Une expérience grandeur nature envisageable…

Dès lors, ce contexte inattendu et inédit d’arrêt de la mobilité fait soudainement office d’expérience grandeur nature sur ce que ressemblerait une vie urbaine exempte d’automobiles. La suite d’une logique de réappropriation de ces espaces devenus vacants est facilement imaginable. Des cyclistes qui foisonnent le long des chaussées et de larges bas côtés qui abritent terrasses, marchés et flâneurs. La multiplication de denses bosquets aux espèces diversifiés et de places arborées. Des architectures nouvelles qui côtoient des remises en valeur de patrimoines oubliés. Quelques petits véhicules électriques municipaux dédiés à l’entretien et aux déchets qui se faufilent discrètement au milieu d’activités culturelles en plein air. Et tous les matins, les chants d’oiseaux revenus à la faveur d’insectes non persécutés qu’accompagne la senteur de la rosée.

… ou bien rapidement oubliée

Sans un projet politique qui accompagnerait ce scénario, la disparition inéluctable des ressources hydrocarbonées et des moteurs thermiques pourrait laisser place à une trajectoire moins rose.
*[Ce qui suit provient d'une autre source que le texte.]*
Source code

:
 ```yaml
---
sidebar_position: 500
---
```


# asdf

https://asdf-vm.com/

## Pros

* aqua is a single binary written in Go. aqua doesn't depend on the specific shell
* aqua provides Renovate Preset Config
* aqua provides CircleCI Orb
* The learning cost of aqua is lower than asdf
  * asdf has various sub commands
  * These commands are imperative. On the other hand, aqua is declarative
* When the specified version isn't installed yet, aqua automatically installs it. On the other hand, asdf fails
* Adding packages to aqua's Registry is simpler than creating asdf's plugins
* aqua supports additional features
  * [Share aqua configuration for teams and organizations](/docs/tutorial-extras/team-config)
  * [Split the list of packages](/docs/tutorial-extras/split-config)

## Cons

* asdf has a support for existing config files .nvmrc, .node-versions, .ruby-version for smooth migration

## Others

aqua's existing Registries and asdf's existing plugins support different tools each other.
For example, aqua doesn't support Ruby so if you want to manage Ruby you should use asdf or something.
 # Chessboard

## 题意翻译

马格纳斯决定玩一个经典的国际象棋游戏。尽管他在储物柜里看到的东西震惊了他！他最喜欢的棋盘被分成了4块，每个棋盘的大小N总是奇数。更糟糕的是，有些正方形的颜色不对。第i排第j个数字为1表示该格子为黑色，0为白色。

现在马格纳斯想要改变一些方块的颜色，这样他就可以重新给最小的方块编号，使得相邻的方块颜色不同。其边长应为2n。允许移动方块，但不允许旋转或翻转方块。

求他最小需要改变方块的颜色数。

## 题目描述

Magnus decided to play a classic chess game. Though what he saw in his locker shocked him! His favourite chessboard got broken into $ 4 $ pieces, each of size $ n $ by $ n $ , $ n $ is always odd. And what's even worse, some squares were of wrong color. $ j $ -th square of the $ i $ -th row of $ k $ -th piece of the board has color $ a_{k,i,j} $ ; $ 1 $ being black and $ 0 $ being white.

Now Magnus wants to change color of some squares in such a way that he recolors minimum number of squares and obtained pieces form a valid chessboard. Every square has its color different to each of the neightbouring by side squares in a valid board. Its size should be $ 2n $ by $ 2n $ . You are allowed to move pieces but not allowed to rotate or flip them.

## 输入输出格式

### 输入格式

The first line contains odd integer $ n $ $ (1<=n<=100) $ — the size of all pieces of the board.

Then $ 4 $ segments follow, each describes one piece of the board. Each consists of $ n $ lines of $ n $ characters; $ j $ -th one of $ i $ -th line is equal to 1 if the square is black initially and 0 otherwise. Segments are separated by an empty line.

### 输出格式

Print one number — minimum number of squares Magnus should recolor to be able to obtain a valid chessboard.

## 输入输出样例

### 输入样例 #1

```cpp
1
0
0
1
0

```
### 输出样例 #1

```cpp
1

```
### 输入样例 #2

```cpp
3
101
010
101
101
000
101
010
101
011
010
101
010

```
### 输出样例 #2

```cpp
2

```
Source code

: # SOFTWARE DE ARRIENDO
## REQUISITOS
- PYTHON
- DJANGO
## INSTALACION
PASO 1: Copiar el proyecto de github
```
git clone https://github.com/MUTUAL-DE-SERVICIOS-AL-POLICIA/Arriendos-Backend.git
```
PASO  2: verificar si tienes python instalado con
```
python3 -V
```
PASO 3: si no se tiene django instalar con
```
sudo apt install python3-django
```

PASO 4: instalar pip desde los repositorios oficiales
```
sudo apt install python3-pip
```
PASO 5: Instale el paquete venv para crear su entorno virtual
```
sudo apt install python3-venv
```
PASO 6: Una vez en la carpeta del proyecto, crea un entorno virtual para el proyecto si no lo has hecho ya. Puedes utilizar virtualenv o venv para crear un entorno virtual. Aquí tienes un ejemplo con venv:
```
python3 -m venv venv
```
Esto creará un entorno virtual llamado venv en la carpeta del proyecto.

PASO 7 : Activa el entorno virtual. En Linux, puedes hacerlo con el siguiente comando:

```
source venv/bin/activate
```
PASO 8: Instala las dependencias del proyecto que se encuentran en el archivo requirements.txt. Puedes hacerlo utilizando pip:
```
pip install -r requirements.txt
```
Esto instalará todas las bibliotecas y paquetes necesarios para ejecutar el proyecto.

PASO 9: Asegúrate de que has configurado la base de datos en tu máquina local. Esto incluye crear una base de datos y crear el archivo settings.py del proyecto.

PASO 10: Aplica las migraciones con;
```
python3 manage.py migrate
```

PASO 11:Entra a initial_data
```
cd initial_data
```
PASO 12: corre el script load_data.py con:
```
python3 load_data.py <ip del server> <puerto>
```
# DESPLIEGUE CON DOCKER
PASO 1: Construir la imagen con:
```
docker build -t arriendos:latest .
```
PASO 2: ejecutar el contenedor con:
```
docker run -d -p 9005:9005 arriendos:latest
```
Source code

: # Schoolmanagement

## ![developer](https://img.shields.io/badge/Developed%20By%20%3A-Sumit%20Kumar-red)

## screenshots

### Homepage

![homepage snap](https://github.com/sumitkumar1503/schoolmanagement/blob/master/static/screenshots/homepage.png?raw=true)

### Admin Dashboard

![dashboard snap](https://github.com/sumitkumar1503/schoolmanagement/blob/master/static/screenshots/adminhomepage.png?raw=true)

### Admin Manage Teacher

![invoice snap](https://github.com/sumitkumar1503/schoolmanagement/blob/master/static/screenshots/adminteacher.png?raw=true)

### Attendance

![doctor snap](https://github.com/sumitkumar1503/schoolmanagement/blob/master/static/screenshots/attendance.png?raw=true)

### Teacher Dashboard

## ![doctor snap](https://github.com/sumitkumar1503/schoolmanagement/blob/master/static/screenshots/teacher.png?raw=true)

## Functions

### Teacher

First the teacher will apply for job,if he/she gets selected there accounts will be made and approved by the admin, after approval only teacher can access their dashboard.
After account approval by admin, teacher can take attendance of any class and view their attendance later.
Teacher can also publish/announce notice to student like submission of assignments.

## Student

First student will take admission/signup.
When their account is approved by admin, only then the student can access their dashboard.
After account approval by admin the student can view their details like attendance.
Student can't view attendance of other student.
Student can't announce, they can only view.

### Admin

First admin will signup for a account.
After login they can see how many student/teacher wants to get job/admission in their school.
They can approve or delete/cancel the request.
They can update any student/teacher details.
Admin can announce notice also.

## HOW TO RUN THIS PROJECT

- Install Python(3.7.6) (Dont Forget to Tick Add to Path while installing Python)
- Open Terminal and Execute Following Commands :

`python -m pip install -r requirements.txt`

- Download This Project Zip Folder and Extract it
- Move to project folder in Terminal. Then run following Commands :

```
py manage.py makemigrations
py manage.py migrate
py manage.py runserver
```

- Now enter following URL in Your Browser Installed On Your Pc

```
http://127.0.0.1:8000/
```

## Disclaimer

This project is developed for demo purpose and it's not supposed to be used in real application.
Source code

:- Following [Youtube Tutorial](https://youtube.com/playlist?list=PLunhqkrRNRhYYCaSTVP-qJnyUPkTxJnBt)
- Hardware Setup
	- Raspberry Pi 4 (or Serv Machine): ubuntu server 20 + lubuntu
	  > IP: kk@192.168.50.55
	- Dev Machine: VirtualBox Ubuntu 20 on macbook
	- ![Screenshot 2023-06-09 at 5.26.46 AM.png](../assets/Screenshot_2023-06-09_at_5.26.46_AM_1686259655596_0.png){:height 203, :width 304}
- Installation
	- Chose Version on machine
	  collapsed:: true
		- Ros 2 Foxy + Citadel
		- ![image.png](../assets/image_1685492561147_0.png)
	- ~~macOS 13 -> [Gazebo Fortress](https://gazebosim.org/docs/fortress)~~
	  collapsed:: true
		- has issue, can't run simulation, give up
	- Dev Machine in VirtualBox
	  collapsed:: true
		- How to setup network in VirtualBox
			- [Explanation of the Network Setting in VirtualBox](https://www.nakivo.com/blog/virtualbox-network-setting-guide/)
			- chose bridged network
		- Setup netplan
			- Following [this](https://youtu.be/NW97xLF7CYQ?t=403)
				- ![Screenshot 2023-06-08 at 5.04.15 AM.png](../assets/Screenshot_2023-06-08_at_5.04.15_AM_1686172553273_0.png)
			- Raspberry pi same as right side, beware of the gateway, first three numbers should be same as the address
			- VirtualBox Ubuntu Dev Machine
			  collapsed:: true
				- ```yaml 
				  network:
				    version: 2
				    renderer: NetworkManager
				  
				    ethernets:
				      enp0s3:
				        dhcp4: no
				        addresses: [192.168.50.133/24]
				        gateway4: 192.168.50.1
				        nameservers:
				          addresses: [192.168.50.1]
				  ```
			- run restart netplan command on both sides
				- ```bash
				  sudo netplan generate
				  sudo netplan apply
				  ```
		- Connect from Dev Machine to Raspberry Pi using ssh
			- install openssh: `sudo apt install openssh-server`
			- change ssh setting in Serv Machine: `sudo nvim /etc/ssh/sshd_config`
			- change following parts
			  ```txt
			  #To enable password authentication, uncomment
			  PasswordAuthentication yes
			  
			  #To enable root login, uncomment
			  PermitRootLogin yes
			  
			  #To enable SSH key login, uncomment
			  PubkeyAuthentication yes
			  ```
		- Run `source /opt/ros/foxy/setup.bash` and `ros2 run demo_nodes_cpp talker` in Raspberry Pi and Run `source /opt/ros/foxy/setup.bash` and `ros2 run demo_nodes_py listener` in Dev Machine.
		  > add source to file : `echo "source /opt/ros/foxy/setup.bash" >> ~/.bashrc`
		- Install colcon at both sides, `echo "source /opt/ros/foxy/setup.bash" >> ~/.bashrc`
On y verrait alors des îlots d’asphalte gris abandonnés, qu’une végétation sans scrupule coloniserait rapidement (si on lui en laissait l’opportunité), comblant l’absence d’aménagements urbains dû au manque de ressources financières… parce qu’investies dans de coûteux projets d’élargissement de périphériques, de réaménagement de carrefours ou de renouvellement de chaussées, et ce, tout au long de quelques décennies. Il n’est pas insensé d’imaginer alors que les ressources hydrocarbonées qui resteraient, acquises au prix fort car devenues rares, seraient prioritairement données au secteur agricole. Entre ne plus pouvoir se mouvoir en véhicule particulier et devoir participer aux difficiles corvées des champs, les choix de contraintes seront vite faits…

Une excellente initiative… de facto

Ainsi donc, cette initiative de facto d’avoir fortement interdit la mobilité thermique nous donne l’opportunité de mesurer pleinement l’effort qu’il faudrait consentir dans ce secteur pour amorcer une trajectoire durable en termes d’émissions de gaz à effet de serre. L’initiative nous donne également un aperçu de ce que l’absence de véhicules dans certaines zones peut apporter en termes de gains pour la santé, de reconnexion avec nos sens et de liens avec le monde vivant non humain. Car pendant que les médias s’affairent bruyamment à comptabiliser quotidiennement le nombre de victimes de la crise sanitaire actuelle (sous fond de records d’audience), le mois de mars 2020 figure désormais comme le 4ème mois de mars le plus chaud jamais enregistré. Et silencieusement, les changements climatiques, les glaciers, la montée du niveau des océans ou encore les migrations vers le nord d’espèces et de pathologies poursuivent leurs évolutions potentiellement destructrices pour des millions de personnes et d’espèces végétales et animales.